Sunday, February 9, 2014

The Big Lies about Dads

I haven't written in a while and for that I apologize. I have been busy. There is a new book in the works and some other new irons in the fire. But I sure haven't forgotten you dads.
I have been reading the emails and comments I receive here on an almost daily basis. My heart aches for you guys. I recently reconnected with a dear friend from high school who has one of the most excruciating and horrifying stories about the frustrations that dads feel when their fatherhood is not protected.
I can't relate it here because it is too lengthy.
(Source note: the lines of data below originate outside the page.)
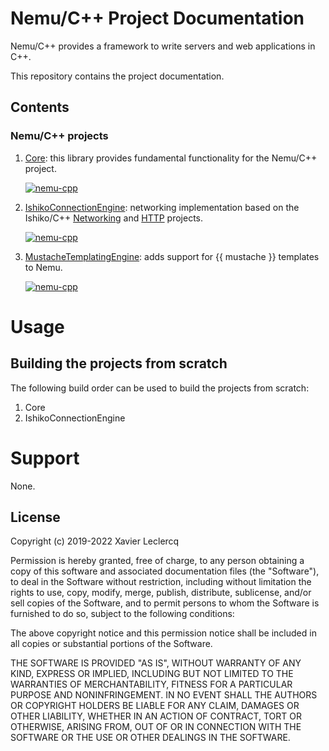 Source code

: # Nemu/C++ Project Documentation

Nemu/C++ provides a framework to write servers and web applications in C++.

This repository contains the project documentation.


## Contents

### Nemu/C++ projects

1. [Core](https://github.com/nemu-cpp/core): this library provides fundamental functionality for the Nemu/C++ project.

   [![nemu-cpp](https://circleci.com/gh/nemu-cpp/core.svg?style=shield)](https://circleci.com/gh/nemu-cpp/core)

1. [IshikoConnectionEngine](https://github.com/nemu-cpp/ishiko-connection-engine): networking implementation based on
   the Ishiko/C++ [Networking](https://github.com/ishiko-cpp/networking) and [HTTP](https://github.com/ishiko-cpp/http)
   projects.

   [![nemu-cpp](https://circleci.com/gh/nemu-cpp/ishiko-connection-engine.svg?style=shield)](https://circleci.com/gh/nemu-cpp/ishiko-connection-engine)

1. [MustacheTemplatingEngine](https://github.com/nemu-cpp/mustache-templating-engine): adds support for {{ mustache }} templates to Nemu.

   [![nemu-cpp](https://circleci.com/gh/nemu-cpp/mustache-templating-engine.svg?style=shield)](https://circleci.com/gh/nemu-cpp/mustache-templating-engine)


# Usage

## Building the projects from scratch

The following build order can be used to build the projects from scratch:

1. Core
1. IshikoConnectionEngine

# Support

None.

## License

Copyright (c) 2019-2022 Xavier Leclercq

Permission is hereby granted, free of charge, to any person obtaining a
copy of this software and associated documentation files (the "Software"),
to deal in the Software without restriction, including without limitation
the rights to use, copy, modify, merge, publish, distribute, sublicense,
and/or sell copies of the Software, and to permit persons to whom the
Software is furnished to do so, subject to the following conditions:

The above copyright notice and this permission notice shall be included in
all copies or substantial portions of the Software.

THE SOFTWARE IS PROVIDED "AS IS", WITHOUT WARRANTY OF ANY KIND, EXPRESS OR
IMPLIED, INCLUDING BUT NOT LIMITED TO THE WARRANTIES OF MERCHANTABILITY,
FITNESS FOR A PARTICULAR PURPOSE AND NONINFRINGEMENT. IN NO EVENT SHALL
THE AUTHORS OR COPYRIGHT HOLDERS BE LIABLE FOR ANY CLAIM, DAMAGES OR OTHER
LIABILITY, WHETHER IN AN ACTION OF CONTRACT, TORT OR OTHERWISE, ARISING
FROM, OUT OF OR IN CONNECTION WITH THE SOFTWARE OR THE USE OR OTHER DEALINGS
IN THE SOFTWARE.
But his life was irreversibly damaged by the torture of a very evil woman with whom he had a child, and even more so by a single decision he made that altered his life forever.
People think that men don't hurt. They think we don't cry over our kids. That this life is somehow easier for us. That we don't really care about the time we miss with them. Not really. They think we don't grieve this loss and lay awake at night missing our children. They think we can somehow adapt to this life better than women can. That we are all deadbeats. That visitation and time with your kids and influencing them is of no value to us. They could not be more wrong.
I can't count the number of nights I lay awake crying over the hurt I felt missing my daughter. How many times I would call her just to hear her voice for five minutes. How many times I would watch the VHS tapes of her 3rd birthday party or our trips to the beach together. I would sit in her bedroom at night and close my eyes and feel her there. I poured out my tear-filled prayers from beside her bed, because my heart told me that if she had been, it was there that I'd be praying those prayers anyway. It made me feel more connected to her I guess.
Dads hurt as much or more than moms do. Deadbeats and malcontents get the press and the starring role in movies on Lifetime, but those images are a lie. Like all the other lies told about us.
Be strong dads. The lies become true only if we decide to live up to them.